TASK PROMPT: Below are the records; copy each line in them that holds the word "filesystem".

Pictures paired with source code

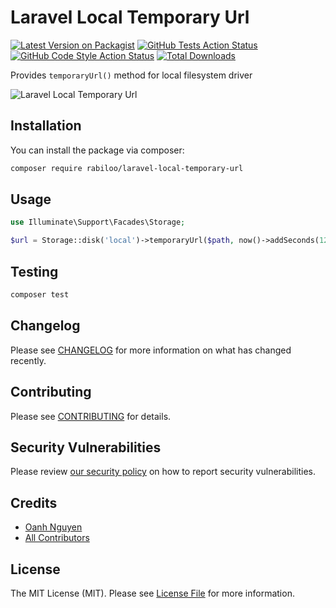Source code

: # Laravel Local Temporary Url

[![Latest Version on Packagist](https://img.shields.io/packagist/v/rabiloo/laravel-local-temporary-url.svg)](https://packagist.org/packages/rabiloo/laravel-local-temporary-url)
[![GitHub Tests Action Status](https://img.shields.io/github/workflow/status/rabiloo/laravel-local-temporary-url/Tests?label=tests)](https://github.com/rabiloo/laravel-local-temporary-url/actions?query=workflow%3ATests+branch%3Amaster)
[![GitHub Code Style Action Status](https://img.shields.io/github/workflow/status/rabiloo/laravel-local-temporary-url/Check%20&%20fix%20styling?label=code%20style)](https://github.com/rabiloo/laravel-local-temporary-url/actions?query=workflow%3A"Check+%26+fix+styling"+branch%3Amaster)
[![Total Downloads](https://img.shields.io/packagist/dt/rabiloo/laravel-local-temporary-url.svg)](https://packagist.org/packages/rabiloo/laravel-local-temporary-url)

Provides `temporaryUrl()` method for local filesystem driver

![Laravel Local Temporary Url](https://banners.beyondco.de/Local%20Temporary%20Url.png?theme=light&packageManager=composer+require&packageName=rabiloo%2Flaravel-local-temporary-url&pattern=brickWall&style=style_1&description=Provides+%60temporaryUrl%60+method+for+local+filesystem+driver&md=1&showWatermark=0&fontSize=100px&images=clock)

## Installation

You can install the package via composer:

```bash
composer require rabiloo/laravel-local-temporary-url
```

## Usage

```php
use Illuminate\Support\Facades\Storage;

$url = Storage::disk('local')->temporaryUrl($path, now()->addSeconds(120));
```

## Testing

```bash
composer test
```

## Changelog

Please see [CHANGELOG](CHANGELOG.md) for more information on what has changed recently.

## Contributing

Please see [CONTRIBUTING](.github/CONTRIBUTING.md) for details.

## Security Vulnerabilities

Please review [our security policy](../../security/policy) on how to report security vulnerabilities.

## Credits

- [Oanh Nguyen](https://github.com/oanhnn)
- [All Contributors](../../contributors)

## License

The MIT License (MIT). Please see [License File](LICENSE.md) for more information.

SOLUTION TO THIS TASK:
Provides `temporaryUrl()` method for local filesystem driver
![Laravel Local Temporary Url](https://banners.beyondco.de/Local%20Temporary%20Url.png?theme=light&packageManager=composer+require&packageName=rabiloo%2Flaravel-local-temporary-url&pattern=brickWall&style=style_1&description=Provides+%60temporaryUrl%60+method+for+local+filesystem+driver&md=1&showWatermark=0&fontSize=100px&images=clock)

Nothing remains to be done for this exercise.